[[ RAW DATA open ]]
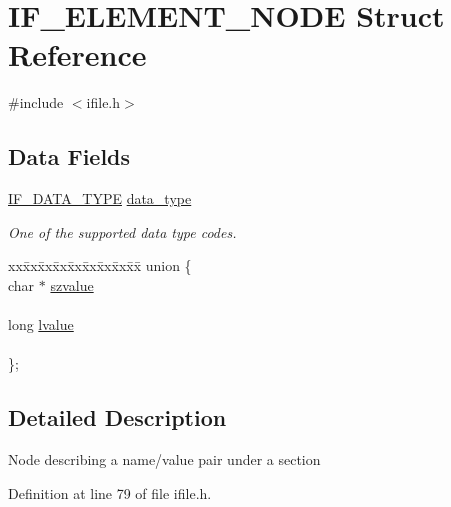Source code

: \hypertarget{struct_i_f___e_l_e_m_e_n_t___n_o_d_e}{\section{I\-F\-\_\-\-E\-L\-E\-M\-E\-N\-T\-\_\-\-N\-O\-D\-E Struct Reference}
\label{struct_i_f___e_l_e_m_e_n_t___n_o_d_e}
}


{\ttfamily \#include $<$ifile.\-h$>$}

\subsection*{Data Fields}
\begin{DoxyCompactItemize}
\item 
\hyperlink{ifile_8h_a6d7d0c4867b985eb267b77615087d37a}{I\-F\-\_\-\-D\-A\-T\-A\-\_\-\-T\-Y\-P\-E} \hyperlink{struct_i_f___e_l_e_m_e_n_t___n_o_d_e_ae27efc82f81963f04c22dcfcc70c8766}{data\-\_\-type}
\begin{DoxyCompactList}\small\item\em One of the supported data type codes. \end{DoxyCompactList}\item 
\begin{tabbing}
xx\=xx\=xx\=xx\=xx\=xx\=xx\=xx\=xx\=\kill
union \{\\
\>char $\ast$ \hyperlink{struct_i_f___e_l_e_m_e_n_t___n_o_d_e_aaaa4cb8698d025a0d88dbf1393392320}{szvalue}\\
\>\\
\>long \hyperlink{struct_i_f___e_l_e_m_e_n_t___n_o_d_e_ad27f45c6331d8b6ac603e0cae235fb61}{lvalue}\\
\>\\
\}; \\

\end{tabbing}\end{DoxyCompactItemize}


\subsection{Detailed Description}
Node describing a name/value pair under a section 

Definition at line 79 of file ifile.\-h.



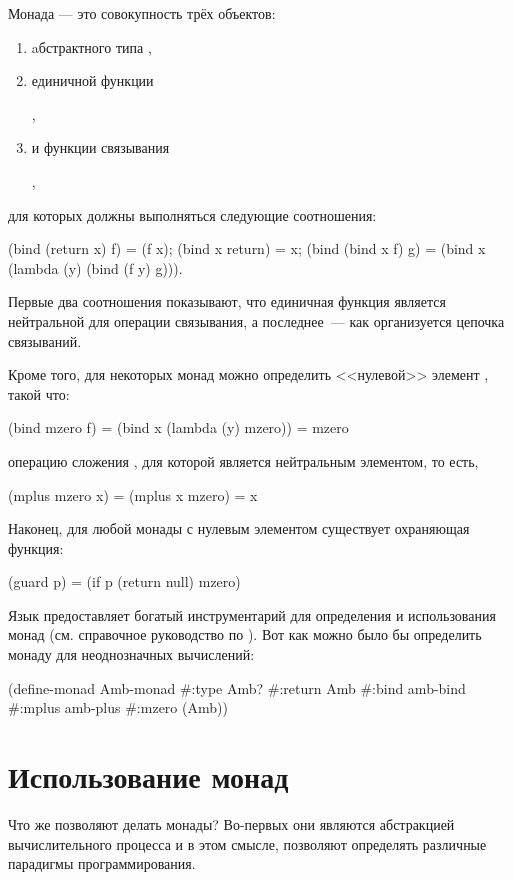 Монада --- это совокупность трёх объектов:
\begin{enumerate}
  \item aбстрактного типа ,
  \item единичной функции 
  \begin{center}
  ,
  \end{center}
  \item и функции связывания 
  \begin{center}
  ,
  \end{center}
\end{enumerate}
для которых должны выполняться следующие соотношения:
\begin{SchemeCode}[emph={f,x,y,g}]
  (bind (return x) f) = (f x);
  (bind x return) = x;
  (bind (bind x f) g) = (bind x (lambda (y) (bind (f y) g))).
\end{SchemeCode}
Первые два соотношения показывают, что единичная функция является нейтральной для операции связывания, а последнее~--- как организуется цепочка связываний.

Кроме того, для некоторых монад можно определить <<нулевой>> элемент , такой что:

\begin{SchemeCode}[emph={f,x,y}]
  (bind mzero f) = (bind x (lambda (y) mzero)) = mzero
\end{SchemeCode}
 операцию сложения , для которой  является нейтральным элементом, то есть,
\begin{SchemeCode}
  (mplus mzero x) = (mplus x mzero) = x
\end{SchemeCode}

Наконец, для любой монады с нулевым элементом существует охраняющая функция:

\begin{SchemeCode}[emph={p}]
  (guard p) = (if p (return null) mzero)
\end{SchemeCode}

Язык \Scheme предоставляет богатый инструментарий для определения и использования монад (см. справочное руководство по \Scheme). Вот как можно было бы определить монаду для неоднозначных вычислений:
\begin{SchemeCode}
(define-monad Amb-monad
  #:type Amb?
  #:return Amb
  #:bind amb-bind
  #:mplus amb-plus
  #:mzero (Amb))
\end{SchemeCode}

\section[2]{Использование монад}%
Что же позволяют делать монады? Во-первых они являются абстракцией вычислительного процесса и в этом смысле, позволяют определять различные парадигмы программирования.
[[ RAW DATA closed ]]
WORK REQUEST
Pictures in the data above should not be copied; transcribe everything else exactly.

ANSWER BOX
Source code

: \hypertarget{struct_i_f___e_l_e_m_e_n_t___n_o_d_e}{\section{I\-F\-\_\-\-E\-L\-E\-M\-E\-N\-T\-\_\-\-N\-O\-D\-E Struct Reference}
\label{struct_i_f___e_l_e_m_e_n_t___n_o_d_e}
}


{\ttfamily \#include $<$ifile.\-h$>$}

\subsection*{Data Fields}
\begin{DoxyCompactItemize}
\item 
\hyperlink{ifile_8h_a6d7d0c4867b985eb267b77615087d37a}{I\-F\-\_\-\-D\-A\-T\-A\-\_\-\-T\-Y\-P\-E} \hyperlink{struct_i_f___e_l_e_m_e_n_t___n_o_d_e_ae27efc82f81963f04c22dcfcc70c8766}{data\-\_\-type}
\begin{DoxyCompactList}\small\item\em One of the supported data type codes. \end{DoxyCompactList}\item 
\begin{tabbing}
xx\=xx\=xx\=xx\=xx\=xx\=xx\=xx\=xx\=\kill
union \{\\
\>char $\ast$ \hyperlink{struct_i_f___e_l_e_m_e_n_t___n_o_d_e_aaaa4cb8698d025a0d88dbf1393392320}{szvalue}\\
\>\\
\>long \hyperlink{struct_i_f___e_l_e_m_e_n_t___n_o_d_e_ad27f45c6331d8b6ac603e0cae235fb61}{lvalue}\\
\>\\
\}; \\

\end{tabbing}\end{DoxyCompactItemize}


\subsection{Detailed Description}
Node describing a name/value pair under a section 

Definition at line 79 of file ifile.\-h.



 Монада --- это совокупность трёх объектов:
\begin{enumerate}
  \item aбстрактного типа ,
  \item единичной функции 
  \begin{center}
  ,
  \end{center}
  \item и функции связывания 
  \begin{center}
  ,
  \end{center}
\end{enumerate}
для которых должны выполняться следующие соотношения:
\begin{SchemeCode}[emph={f,x,y,g}]
  (bind (return x) f) = (f x);
  (bind x return) = x;
  (bind (bind x f) g) = (bind x (lambda (y) (bind (f y) g))).
\end{SchemeCode}
Первые два соотношения показывают, что единичная функция является нейтральной для операции связывания, а последнее~--- как организуется цепочка связываний.

Кроме того, для некоторых монад можно определить <<нулевой>> элемент , такой что:

\begin{SchemeCode}[emph={f,x,y}]
  (bind mzero f) = (bind x (lambda (y) mzero)) = mzero
\end{SchemeCode}
 операцию сложения , для которой  является нейтральным элементом, то есть,
\begin{SchemeCode}
  (mplus mzero x) = (mplus x mzero) = x
\end{SchemeCode}

Наконец, для любой монады с нулевым элементом существует охраняющая функция:

\begin{SchemeCode}[emph={p}]
  (guard p) = (if p (return null) mzero)
\end{SchemeCode}

Язык \Scheme предоставляет богатый инструментарий для определения и использования монад (см. справочное руководство по \Scheme). Вот как можно было бы определить монаду для неоднозначных вычислений:
\begin{SchemeCode}
(define-monad Amb-monad
  #:type Amb?
  #:return Amb
  #:bind amb-bind
  #:mplus amb-plus
  #:mzero (Amb))
\end{SchemeCode}

\section[2]{Использование монад}%
Что же позволяют делать монады? Во-первых они являются абстракцией вычислительного процесса и в этом смысле, позволяют определять различные парадигмы программирования.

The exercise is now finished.